(Collected data)
· · · ·

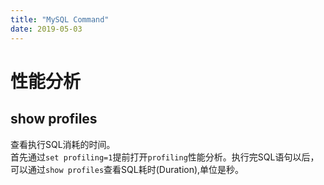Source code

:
 ```yaml
---
title: "MySQL Command"
date: 2019-05-03
---
```


# 性能分析
## show profiles
查看执行SQL消耗的时间。  
首先通过`set profiling=1`提前打开`profiling`性能分析。执行完SQL语句以后，可以通过`show profiles`查看SQL耗时(Duration),单位是秒。
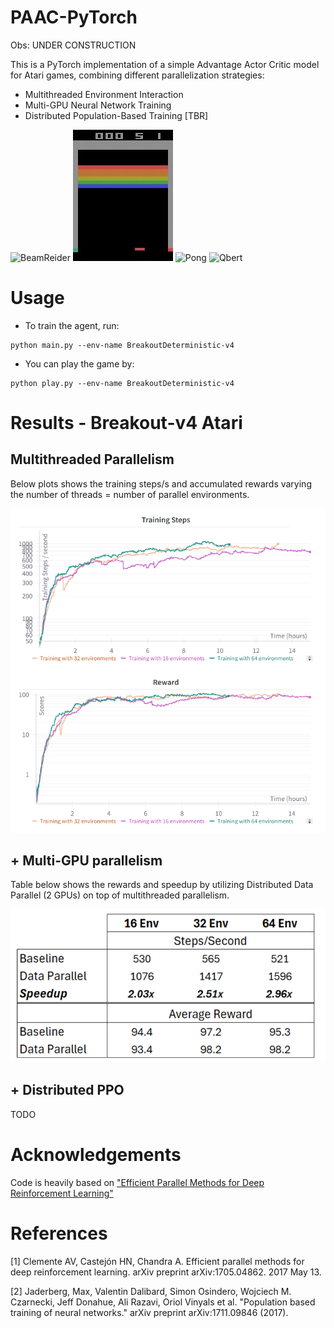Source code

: # PAAC-PyTorch
Obs: UNDER CONSTRUCTION

This is a PyTorch implementation of a simple Advantage Actor Critic model for Atari games, combining different parallelization strategies:
- Multithreaded Environment Interaction
- Multi-GPU Neural Network Training 
- Distributed Population-Based Training [TBR]

![BeamReider](./assets/BeamRider.gif)  ![Breakout](./assets/Breakout.gif)  ![Pong](./assets/Pong.gif)  ![Qbert](./assets/Qbert.gif)

# Usage
- To train the agent, run:

```
python main.py --env-name BreakoutDeterministic-v4
```

- You can play the game by:
```
python play.py --env-name BreakoutDeterministic-v4
```

# Results - Breakout-v4 Atari
## Multithreaded Parallelism

Below plots shows the training steps/s and accumulated rewards varying the number of threads = number of parallel environments. 

![alt text](assets/image.png)

## + Multi-GPU parallelism

Table below shows the rewards and speedup by utilizing Distributed Data Parallel (2 GPUs) on top of multithreaded parallelism.

![alt text](assets/image-2.png)

## + Distributed PPO
TODO

# Acknowledgements
Code is heavily based on ["Efficient Parallel Methods for Deep Reinforcement Learning"](https://arxiv.org/abs/1705.04862)

# References
[1] Clemente AV, Castejón HN, Chandra A. Efficient parallel methods for deep reinforcement learning. arXiv preprint arXiv:1705.04862. 2017 May 13.

[2] Jaderberg, Max, Valentin Dalibard, Simon Osindero, Wojciech M. Czarnecki, Jeff Donahue, Ali Razavi, Oriol Vinyals et al. "Population based training of neural networks." arXiv preprint arXiv:1711.09846 (2017).
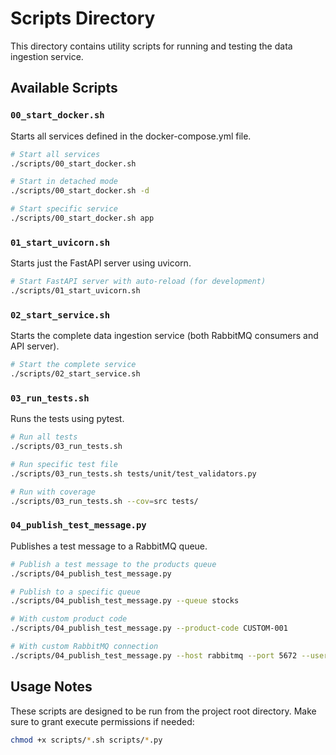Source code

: # Scripts Directory

This directory contains utility scripts for running and testing the data ingestion service.

## Available Scripts

### `00_start_docker.sh`

Starts all services defined in the docker-compose.yml file.

```bash
# Start all services
./scripts/00_start_docker.sh

# Start in detached mode
./scripts/00_start_docker.sh -d

# Start specific service
./scripts/00_start_docker.sh app
```

### `01_start_uvicorn.sh`

Starts just the FastAPI server using uvicorn.

```bash
# Start FastAPI server with auto-reload (for development)
./scripts/01_start_uvicorn.sh
```

### `02_start_service.sh`

Starts the complete data ingestion service (both RabbitMQ consumers and API server).

```bash
# Start the complete service
./scripts/02_start_service.sh
```

### `03_run_tests.sh`

Runs the tests using pytest.

```bash
# Run all tests
./scripts/03_run_tests.sh

# Run specific test file
./scripts/03_run_tests.sh tests/unit/test_validators.py

# Run with coverage
./scripts/03_run_tests.sh --cov=src tests/
```

### `04_publish_test_message.py`

Publishes a test message to a RabbitMQ queue.

```bash
# Publish a test message to the products queue
./scripts/04_publish_test_message.py

# Publish to a specific queue
./scripts/04_publish_test_message.py --queue stocks

# With custom product code
./scripts/04_publish_test_message.py --product-code CUSTOM-001

# With custom RabbitMQ connection
./scripts/04_publish_test_message.py --host rabbitmq --port 5672 --user guest --password guest
```

## Usage Notes

These scripts are designed to be run from the project root directory. Make sure to grant execute permissions if needed:

```bash
chmod +x scripts/*.sh scripts/*.py
```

· · · ·

▸ **WORK TO COMPLETE**
Please copy the lines above from the line with "Code is heavily" up to and including the line with "[1] Clemente AV, Castejón", exactly as written and with nothing else.

▸ **PROBLEM SOLUTION**
Code is heavily based on ["Efficient Parallel Methods for Deep Reinforcement Learning"](https://arxiv.org/abs/1705.04862)

# References
[1] Clemente AV, Castejón HN, Chandra A. Efficient parallel methods for deep reinforcement learning. arXiv preprint arXiv:1705.04862. 2017 May 13.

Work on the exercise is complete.